# [WHAT YOU NEED TO DO]
In the lines below, look for "master". Copy each line where it appears.

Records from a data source
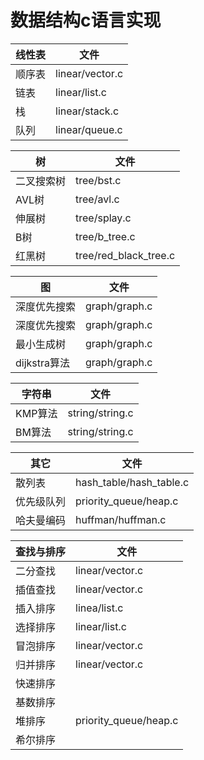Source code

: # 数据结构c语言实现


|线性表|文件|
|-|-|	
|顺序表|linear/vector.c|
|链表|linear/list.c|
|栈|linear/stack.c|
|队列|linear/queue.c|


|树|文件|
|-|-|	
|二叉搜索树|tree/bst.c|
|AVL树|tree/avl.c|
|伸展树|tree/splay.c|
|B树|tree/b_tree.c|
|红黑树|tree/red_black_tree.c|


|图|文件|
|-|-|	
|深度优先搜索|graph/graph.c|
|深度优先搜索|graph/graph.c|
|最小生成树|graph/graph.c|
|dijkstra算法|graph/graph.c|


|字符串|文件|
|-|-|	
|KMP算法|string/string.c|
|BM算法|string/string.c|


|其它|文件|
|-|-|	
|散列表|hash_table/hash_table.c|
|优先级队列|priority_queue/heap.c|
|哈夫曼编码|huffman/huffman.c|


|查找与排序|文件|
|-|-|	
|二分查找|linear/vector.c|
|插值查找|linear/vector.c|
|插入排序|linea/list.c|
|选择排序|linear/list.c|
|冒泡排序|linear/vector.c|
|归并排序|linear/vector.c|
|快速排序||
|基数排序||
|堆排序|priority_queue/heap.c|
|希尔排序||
* * *
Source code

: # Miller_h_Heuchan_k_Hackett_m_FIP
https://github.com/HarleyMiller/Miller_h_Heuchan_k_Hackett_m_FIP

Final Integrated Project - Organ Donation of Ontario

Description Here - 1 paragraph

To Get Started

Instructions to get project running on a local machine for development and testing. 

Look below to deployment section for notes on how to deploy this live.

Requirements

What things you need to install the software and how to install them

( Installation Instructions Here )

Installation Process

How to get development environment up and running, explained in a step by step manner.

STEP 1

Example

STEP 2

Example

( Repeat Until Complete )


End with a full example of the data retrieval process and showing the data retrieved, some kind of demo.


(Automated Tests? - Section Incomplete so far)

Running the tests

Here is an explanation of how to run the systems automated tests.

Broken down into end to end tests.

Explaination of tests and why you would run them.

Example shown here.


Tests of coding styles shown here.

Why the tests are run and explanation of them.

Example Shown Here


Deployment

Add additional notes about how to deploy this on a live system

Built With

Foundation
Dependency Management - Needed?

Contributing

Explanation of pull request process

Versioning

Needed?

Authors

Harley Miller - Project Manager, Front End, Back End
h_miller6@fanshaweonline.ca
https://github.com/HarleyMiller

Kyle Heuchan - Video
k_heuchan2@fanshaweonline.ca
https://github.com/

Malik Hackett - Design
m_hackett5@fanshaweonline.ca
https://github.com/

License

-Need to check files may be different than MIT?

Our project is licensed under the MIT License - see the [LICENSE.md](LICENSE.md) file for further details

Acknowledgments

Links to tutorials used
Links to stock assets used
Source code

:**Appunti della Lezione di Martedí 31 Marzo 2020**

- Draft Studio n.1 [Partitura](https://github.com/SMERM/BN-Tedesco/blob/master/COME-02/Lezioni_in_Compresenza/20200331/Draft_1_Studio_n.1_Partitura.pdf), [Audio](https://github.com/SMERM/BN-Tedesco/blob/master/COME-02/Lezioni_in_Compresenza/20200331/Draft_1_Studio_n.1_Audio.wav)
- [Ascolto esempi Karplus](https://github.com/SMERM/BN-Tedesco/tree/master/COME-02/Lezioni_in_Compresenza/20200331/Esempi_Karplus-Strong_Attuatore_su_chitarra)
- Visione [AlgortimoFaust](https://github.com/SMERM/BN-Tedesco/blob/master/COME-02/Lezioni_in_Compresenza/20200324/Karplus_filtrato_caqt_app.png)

# [TASK ANSWER]
- Draft Studio n.1 [Partitura](https://github.com/SMERM/BN-Tedesco/blob/master/COME-02/Lezioni_in_Compresenza/20200331/Draft_1_Studio_n.1_Partitura.pdf), [Audio](https://github.com/SMERM/BN-Tedesco/blob/master/COME-02/Lezioni_in_Compresenza/20200331/Draft_1_Studio_n.1_Audio.wav)
- [Ascolto esempi Karplus](https://github.com/SMERM/BN-Tedesco/tree/master/COME-02/Lezioni_in_Compresenza/20200331/Esempi_Karplus-Strong_Attuatore_su_chitarra)
- Visione [AlgortimoFaust](https://github.com/SMERM/BN-Tedesco/blob/master/COME-02/Lezioni_in_Compresenza/20200324/Karplus_filtrato_caqt_app.png)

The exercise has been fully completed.